## ACTIVITY
Please set down every entry below exactly as given.

## EXTRACTED DATA
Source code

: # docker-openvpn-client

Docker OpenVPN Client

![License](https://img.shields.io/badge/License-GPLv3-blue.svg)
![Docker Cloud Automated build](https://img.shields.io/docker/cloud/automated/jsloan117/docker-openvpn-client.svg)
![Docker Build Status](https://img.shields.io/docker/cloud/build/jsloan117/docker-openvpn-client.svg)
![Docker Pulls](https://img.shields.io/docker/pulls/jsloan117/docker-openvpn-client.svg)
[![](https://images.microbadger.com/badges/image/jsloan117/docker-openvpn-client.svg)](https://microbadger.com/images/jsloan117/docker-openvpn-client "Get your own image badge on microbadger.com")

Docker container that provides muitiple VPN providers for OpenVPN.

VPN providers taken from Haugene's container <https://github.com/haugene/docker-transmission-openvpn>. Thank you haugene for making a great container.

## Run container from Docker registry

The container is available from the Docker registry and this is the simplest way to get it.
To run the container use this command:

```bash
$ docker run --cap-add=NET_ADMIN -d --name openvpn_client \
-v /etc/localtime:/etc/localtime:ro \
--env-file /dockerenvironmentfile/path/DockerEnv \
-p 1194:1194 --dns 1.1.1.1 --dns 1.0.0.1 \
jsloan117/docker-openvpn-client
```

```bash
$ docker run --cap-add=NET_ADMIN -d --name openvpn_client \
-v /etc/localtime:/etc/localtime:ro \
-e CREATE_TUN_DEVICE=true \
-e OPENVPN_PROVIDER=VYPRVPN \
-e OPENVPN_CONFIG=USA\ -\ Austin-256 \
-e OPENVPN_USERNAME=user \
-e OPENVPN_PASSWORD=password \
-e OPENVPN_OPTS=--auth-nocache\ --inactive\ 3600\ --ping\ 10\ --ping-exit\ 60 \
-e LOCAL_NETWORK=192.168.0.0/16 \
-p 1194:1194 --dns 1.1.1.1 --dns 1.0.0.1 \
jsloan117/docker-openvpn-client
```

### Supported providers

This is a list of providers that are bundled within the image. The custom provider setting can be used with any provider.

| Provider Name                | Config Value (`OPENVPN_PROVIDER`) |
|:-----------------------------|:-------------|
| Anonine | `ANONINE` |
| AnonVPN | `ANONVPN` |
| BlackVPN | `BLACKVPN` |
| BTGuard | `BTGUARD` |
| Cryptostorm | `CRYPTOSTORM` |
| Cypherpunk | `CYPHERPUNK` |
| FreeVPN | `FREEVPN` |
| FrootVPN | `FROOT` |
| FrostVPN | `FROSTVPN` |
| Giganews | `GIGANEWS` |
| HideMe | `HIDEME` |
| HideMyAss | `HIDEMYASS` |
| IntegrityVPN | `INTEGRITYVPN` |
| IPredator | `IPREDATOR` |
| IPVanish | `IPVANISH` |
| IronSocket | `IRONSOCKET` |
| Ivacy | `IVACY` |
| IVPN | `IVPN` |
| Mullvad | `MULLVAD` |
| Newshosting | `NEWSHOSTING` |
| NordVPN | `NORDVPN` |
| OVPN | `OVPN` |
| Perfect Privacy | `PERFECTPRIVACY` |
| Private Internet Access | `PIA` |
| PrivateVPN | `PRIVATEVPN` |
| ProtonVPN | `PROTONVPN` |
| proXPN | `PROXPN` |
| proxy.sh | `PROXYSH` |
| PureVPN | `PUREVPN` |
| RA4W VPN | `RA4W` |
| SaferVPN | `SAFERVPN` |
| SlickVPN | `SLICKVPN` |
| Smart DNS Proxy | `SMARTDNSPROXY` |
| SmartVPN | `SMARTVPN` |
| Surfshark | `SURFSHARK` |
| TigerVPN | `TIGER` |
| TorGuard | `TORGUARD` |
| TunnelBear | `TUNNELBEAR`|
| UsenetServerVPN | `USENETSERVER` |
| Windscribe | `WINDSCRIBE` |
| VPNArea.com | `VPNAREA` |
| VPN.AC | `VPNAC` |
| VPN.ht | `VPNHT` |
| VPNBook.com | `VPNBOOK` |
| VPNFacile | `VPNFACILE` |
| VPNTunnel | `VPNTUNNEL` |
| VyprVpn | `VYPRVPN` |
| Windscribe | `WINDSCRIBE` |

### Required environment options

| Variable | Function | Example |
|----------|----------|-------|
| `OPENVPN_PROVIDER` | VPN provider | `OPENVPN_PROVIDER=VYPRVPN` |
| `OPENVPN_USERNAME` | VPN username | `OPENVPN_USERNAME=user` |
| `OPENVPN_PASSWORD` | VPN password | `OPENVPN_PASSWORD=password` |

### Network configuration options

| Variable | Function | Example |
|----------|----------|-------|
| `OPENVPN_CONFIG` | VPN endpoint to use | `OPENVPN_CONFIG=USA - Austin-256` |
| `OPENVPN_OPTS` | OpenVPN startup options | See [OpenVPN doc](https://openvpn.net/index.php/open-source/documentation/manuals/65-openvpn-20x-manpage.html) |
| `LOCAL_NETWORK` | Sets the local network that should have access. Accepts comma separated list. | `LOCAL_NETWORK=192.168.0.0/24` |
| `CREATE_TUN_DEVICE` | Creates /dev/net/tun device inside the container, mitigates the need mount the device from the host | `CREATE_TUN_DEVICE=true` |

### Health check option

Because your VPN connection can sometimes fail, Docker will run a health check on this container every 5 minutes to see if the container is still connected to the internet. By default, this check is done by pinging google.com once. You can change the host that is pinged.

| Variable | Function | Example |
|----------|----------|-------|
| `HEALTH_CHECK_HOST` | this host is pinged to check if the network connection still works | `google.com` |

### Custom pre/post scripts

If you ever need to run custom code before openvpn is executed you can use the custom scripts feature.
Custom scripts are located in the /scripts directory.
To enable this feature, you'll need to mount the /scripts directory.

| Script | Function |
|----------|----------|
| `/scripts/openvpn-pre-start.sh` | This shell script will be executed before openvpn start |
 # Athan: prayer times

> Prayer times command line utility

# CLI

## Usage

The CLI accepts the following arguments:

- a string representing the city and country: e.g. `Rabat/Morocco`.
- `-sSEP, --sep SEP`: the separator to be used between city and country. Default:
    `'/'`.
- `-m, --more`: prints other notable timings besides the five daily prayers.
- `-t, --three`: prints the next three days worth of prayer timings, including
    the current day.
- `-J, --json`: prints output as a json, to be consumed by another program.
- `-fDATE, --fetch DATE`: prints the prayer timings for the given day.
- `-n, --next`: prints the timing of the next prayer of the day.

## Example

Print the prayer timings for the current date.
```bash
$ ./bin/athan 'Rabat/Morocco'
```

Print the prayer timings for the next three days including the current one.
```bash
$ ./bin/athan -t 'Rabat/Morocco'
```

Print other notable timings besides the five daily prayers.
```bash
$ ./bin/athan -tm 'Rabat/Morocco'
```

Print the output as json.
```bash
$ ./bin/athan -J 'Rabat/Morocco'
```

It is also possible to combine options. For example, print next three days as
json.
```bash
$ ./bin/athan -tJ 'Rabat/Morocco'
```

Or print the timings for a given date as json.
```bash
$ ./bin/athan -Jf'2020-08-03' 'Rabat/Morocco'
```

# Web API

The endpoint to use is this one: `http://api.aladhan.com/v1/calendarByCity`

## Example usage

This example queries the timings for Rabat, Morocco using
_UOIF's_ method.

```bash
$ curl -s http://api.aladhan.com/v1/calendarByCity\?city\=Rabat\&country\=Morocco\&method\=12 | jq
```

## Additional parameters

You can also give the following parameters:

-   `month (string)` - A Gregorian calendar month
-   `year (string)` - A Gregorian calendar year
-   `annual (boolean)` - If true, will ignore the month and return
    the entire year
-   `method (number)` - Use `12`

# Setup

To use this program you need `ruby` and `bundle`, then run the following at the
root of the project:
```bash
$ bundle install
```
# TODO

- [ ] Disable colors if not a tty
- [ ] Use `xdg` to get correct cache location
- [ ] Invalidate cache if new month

## ANSWER TO THIS EXERCISE
Source code

: # docker-openvpn-client

Docker OpenVPN Client

![License](https://img.shields.io/badge/License-GPLv3-blue.svg)
![Docker Cloud Automated build](https://img.shields.io/docker/cloud/automated/jsloan117/docker-openvpn-client.svg)
![Docker Build Status](https://img.shields.io/docker/cloud/build/jsloan117/docker-openvpn-client.svg)
![Docker Pulls](https://img.shields.io/docker/pulls/jsloan117/docker-openvpn-client.svg)
[![](https://images.microbadger.com/badges/image/jsloan117/docker-openvpn-client.svg)](https://microbadger.com/images/jsloan117/docker-openvpn-client "Get your own image badge on microbadger.com")

Docker container that provides muitiple VPN providers for OpenVPN.

VPN providers taken from Haugene's container <https://github.com/haugene/docker-transmission-openvpn>. Thank you haugene for making a great container.

## Run container from Docker registry

The container is available from the Docker registry and this is the simplest way to get it.
To run the container use this command:

```bash
$ docker run --cap-add=NET_ADMIN -d --name openvpn_client \
-v /etc/localtime:/etc/localtime:ro \
--env-file /dockerenvironmentfile/path/DockerEnv \
-p 1194:1194 --dns 1.1.1.1 --dns 1.0.0.1 \
jsloan117/docker-openvpn-client
```

```bash
$ docker run --cap-add=NET_ADMIN -d --name openvpn_client \
-v /etc/localtime:/etc/localtime:ro \
-e CREATE_TUN_DEVICE=true \
-e OPENVPN_PROVIDER=VYPRVPN \
-e OPENVPN_CONFIG=USA\ -\ Austin-256 \
-e OPENVPN_USERNAME=user \
-e OPENVPN_PASSWORD=password \
-e OPENVPN_OPTS=--auth-nocache\ --inactive\ 3600\ --ping\ 10\ --ping-exit\ 60 \
-e LOCAL_NETWORK=192.168.0.0/16 \
-p 1194:1194 --dns 1.1.1.1 --dns 1.0.0.1 \
jsloan117/docker-openvpn-client
```

### Supported providers

This is a list of providers that are bundled within the image. The custom provider setting can be used with any provider.

| Provider Name                | Config Value (`OPENVPN_PROVIDER`) |
|:-----------------------------|:-------------|
| Anonine | `ANONINE` |
| AnonVPN | `ANONVPN` |
| BlackVPN | `BLACKVPN` |
| BTGuard | `BTGUARD` |
| Cryptostorm | `CRYPTOSTORM` |
| Cypherpunk | `CYPHERPUNK` |
| FreeVPN | `FREEVPN` |
| FrootVPN | `FROOT` |
| FrostVPN | `FROSTVPN` |
| Giganews | `GIGANEWS` |
| HideMe | `HIDEME` |
| HideMyAss | `HIDEMYASS` |
| IntegrityVPN | `INTEGRITYVPN` |
| IPredator | `IPREDATOR` |
| IPVanish | `IPVANISH` |
| IronSocket | `IRONSOCKET` |
| Ivacy | `IVACY` |
| IVPN | `IVPN` |
| Mullvad | `MULLVAD` |
| Newshosting | `NEWSHOSTING` |
| NordVPN | `NORDVPN` |
| OVPN | `OVPN` |
| Perfect Privacy | `PERFECTPRIVACY` |
| Private Internet Access | `PIA` |
| PrivateVPN | `PRIVATEVPN` |
| ProtonVPN | `PROTONVPN` |
| proXPN | `PROXPN` |
| proxy.sh | `PROXYSH` |
| PureVPN | `PUREVPN` |
| RA4W VPN | `RA4W` |
| SaferVPN | `SAFERVPN` |
| SlickVPN | `SLICKVPN` |
| Smart DNS Proxy | `SMARTDNSPROXY` |
| SmartVPN | `SMARTVPN` |
| Surfshark | `SURFSHARK` |
| TigerVPN | `TIGER` |
| TorGuard | `TORGUARD` |
| TunnelBear | `TUNNELBEAR`|
| UsenetServerVPN | `USENETSERVER` |
| Windscribe | `WINDSCRIBE` |
| VPNArea.com | `VPNAREA` |
| VPN.AC | `VPNAC` |
| VPN.ht | `VPNHT` |
| VPNBook.com | `VPNBOOK` |
| VPNFacile | `VPNFACILE` |
| VPNTunnel | `VPNTUNNEL` |
| VyprVpn | `VYPRVPN` |
| Windscribe | `WINDSCRIBE` |

### Required environment options

| Variable | Function | Example |
|----------|----------|-------|
| `OPENVPN_PROVIDER` | VPN provider | `OPENVPN_PROVIDER=VYPRVPN` |
| `OPENVPN_USERNAME` | VPN username | `OPENVPN_USERNAME=user` |
| `OPENVPN_PASSWORD` | VPN password | `OPENVPN_PASSWORD=password` |

### Network configuration options

| Variable | Function | Example |
|----------|----------|-------|
| `OPENVPN_CONFIG` | VPN endpoint to use | `OPENVPN_CONFIG=USA - Austin-256` |
| `OPENVPN_OPTS` | OpenVPN startup options | See [OpenVPN doc](https://openvpn.net/index.php/open-source/documentation/manuals/65-openvpn-20x-manpage.html) |
| `LOCAL_NETWORK` | Sets the local network that should have access. Accepts comma separated list. | `LOCAL_NETWORK=192.168.0.0/24` |
| `CREATE_TUN_DEVICE` | Creates /dev/net/tun device inside the container, mitigates the need mount the device from the host | `CREATE_TUN_DEVICE=true` |

### Health check option

Because your VPN connection can sometimes fail, Docker will run a health check on this container every 5 minutes to see if the container is still connected to the internet. By default, this check is done by pinging google.com once. You can change the host that is pinged.

| Variable | Function | Example |
|----------|----------|-------|
| `HEALTH_CHECK_HOST` | this host is pinged to check if the network connection still works | `google.com` |

### Custom pre/post scripts

If you ever need to run custom code before openvpn is executed you can use the custom scripts feature.
Custom scripts are located in the /scripts directory.
To enable this feature, you'll need to mount the /scripts directory.

| Script | Function |
|----------|----------|
| `/scripts/openvpn-pre-start.sh` | This shell script will be executed before openvpn start |
 # Athan: prayer times

> Prayer times command line utility

# CLI

## Usage

The CLI accepts the following arguments:

- a string representing the city and country: e.g. `Rabat/Morocco`.
- `-sSEP, --sep SEP`: the separator to be used between city and country. Default:
    `'/'`.
- `-m, --more`: prints other notable timings besides the five daily prayers.
- `-t, --three`: prints the next three days worth of prayer timings, including
    the current day.
- `-J, --json`: prints output as a json, to be consumed by another program.
- `-fDATE, --fetch DATE`: prints the prayer timings for the given day.
- `-n, --next`: prints the timing of the next prayer of the day.

## Example

Print the prayer timings for the current date.
```bash
$ ./bin/athan 'Rabat/Morocco'
```

Print the prayer timings for the next three days including the current one.
```bash
$ ./bin/athan -t 'Rabat/Morocco'
```

Print other notable timings besides the five daily prayers.
```bash
$ ./bin/athan -tm 'Rabat/Morocco'
```

Print the output as json.
```bash
$ ./bin/athan -J 'Rabat/Morocco'
```

It is also possible to combine options. For example, print next three days as
json.
```bash
$ ./bin/athan -tJ 'Rabat/Morocco'
```

Or print the timings for a given date as json.
```bash
$ ./bin/athan -Jf'2020-08-03' 'Rabat/Morocco'
```

# Web API

The endpoint to use is this one: `http://api.aladhan.com/v1/calendarByCity`

## Example usage

This example queries the timings for Rabat, Morocco using
_UOIF's_ method.

```bash
$ curl -s http://api.aladhan.com/v1/calendarByCity\?city\=Rabat\&country\=Morocco\&method\=12 | jq
```

## Additional parameters

You can also give the following parameters:

-   `month (string)` - A Gregorian calendar month
-   `year (string)` - A Gregorian calendar year
-   `annual (boolean)` - If true, will ignore the month and return
    the entire year
-   `method (number)` - Use `12`

# Setup

To use this program you need `ruby` and `bundle`, then run the following at the
root of the project:
```bash
$ bundle install
```
# TODO

- [ ] Disable colors if not a tty
- [ ] Use `xdg` to get correct cache location
- [ ] Invalidate cache if new month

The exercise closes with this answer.